Task goal. The entries below are to be transcribed in full, without their images.

Excerpted data.
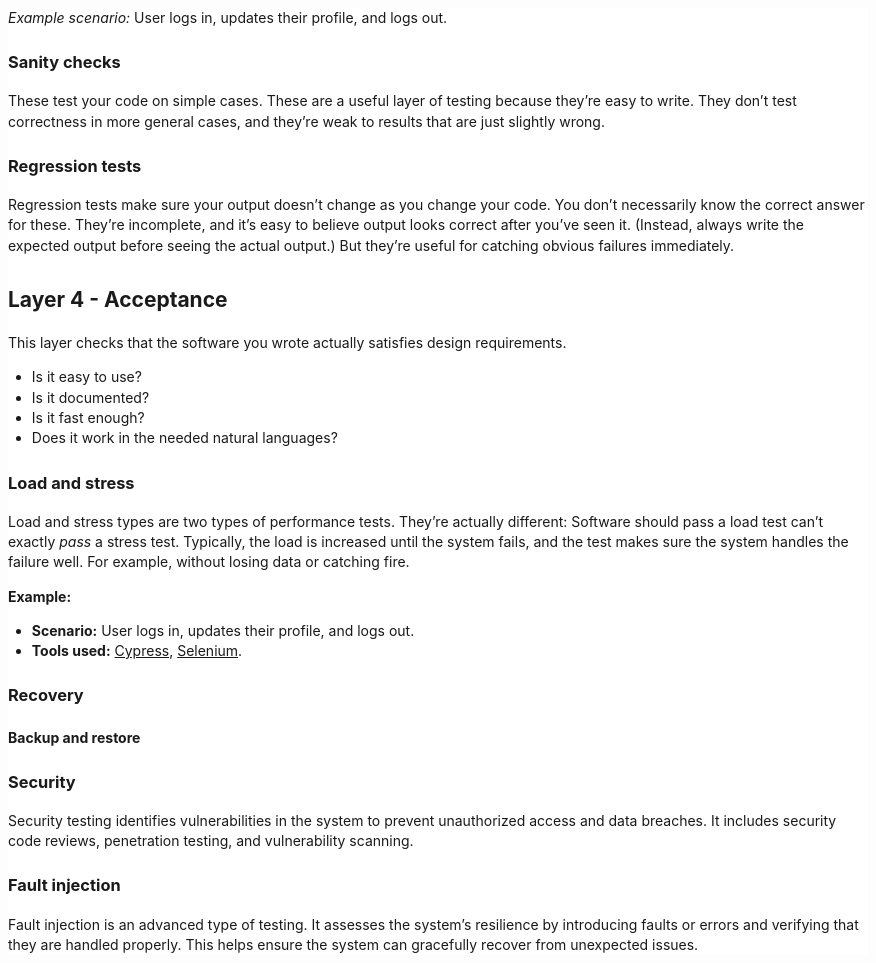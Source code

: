 *Example scenario:* User logs in, updates their profile, and logs out.

### Sanity checks

These test your code on simple cases.
These are a useful layer of testing because they’re easy to write.
They don’t test correctness in more general cases, and they’re weak to results that are just slightly wrong.

### Regression tests

Regression tests make sure your output doesn’t change as you change your code.
You don’t necessarily know the correct answer for these.
They’re incomplete, and it’s easy to believe output looks correct after you’ve seen it.
(Instead, always write the expected output before seeing the actual output.)
But they’re useful for catching obvious failures immediately.

## Layer 4 - Acceptance

This layer checks that the software you wrote actually satisfies design requirements.

- Is it easy to use?
- Is it documented?
- Is it fast enough?
- Does it work in the needed natural languages?

### Load and stress

Load and stress types are two types of performance tests.
They’re actually different: Software should pass a load test can’t exactly _pass_ a stress test.
Typically, the load is increased until the system fails, and the test makes sure the system
handles the failure well. For example, without losing data or catching fire.

**Example:**
- **Scenario:** User logs in, updates their profile, and logs out.
- **Tools used:** [Cypress](https://www.cypress.io/), [Selenium](https://www.selenium.dev/).

### Recovery

#### Backup and restore


### Security

Security testing identifies vulnerabilities in the system to prevent unauthorized access and data breaches.
It includes security code reviews, penetration testing, and vulnerability scanning.

### Fault injection

Fault injection is an advanced type of testing.
It assesses the system’s resilience by introducing faults or errors and verifying that they are handled properly.
This helps ensure the system can gracefully recover from unexpected issues.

Expected answer.
Source code

: *Example scenario:* User logs in, updates their profile, and logs out.

### Sanity checks

These test your code on simple cases.
These are a useful layer of testing because they’re easy to write.
They don’t test correctness in more general cases, and they’re weak to results that are just slightly wrong.

### Regression tests

Regression tests make sure your output doesn’t change as you change your code.
You don’t necessarily know the correct answer for these.
They’re incomplete, and it’s easy to believe output looks correct after you’ve seen it.
(Instead, always write the expected output before seeing the actual output.)
But they’re useful for catching obvious failures immediately.

## Layer 4 - Acceptance

This layer checks that the software you wrote actually satisfies design requirements.

- Is it easy to use?
- Is it documented?
- Is it fast enough?
- Does it work in the needed natural languages?

### Load and stress

Load and stress types are two types of performance tests.
They’re actually different: Software should pass a load test can’t exactly _pass_ a stress test.
Typically, the load is increased until the system fails, and the test makes sure the system
handles the failure well. For example, without losing data or catching fire.

**Example:**
- **Scenario:** User logs in, updates their profile, and logs out.
- **Tools used:** [Cypress](https://www.cypress.io/), [Selenium](https://www.selenium.dev/).

### Recovery

#### Backup and restore


### Security

Security testing identifies vulnerabilities in the system to prevent unauthorized access and data breaches.
It includes security code reviews, penetration testing, and vulnerability scanning.

### Fault injection

Fault injection is an advanced type of testing.
It assesses the system’s resilience by introducing faults or errors and verifying that they are handled properly.
This helps ensure the system can gracefully recover from unexpected issues.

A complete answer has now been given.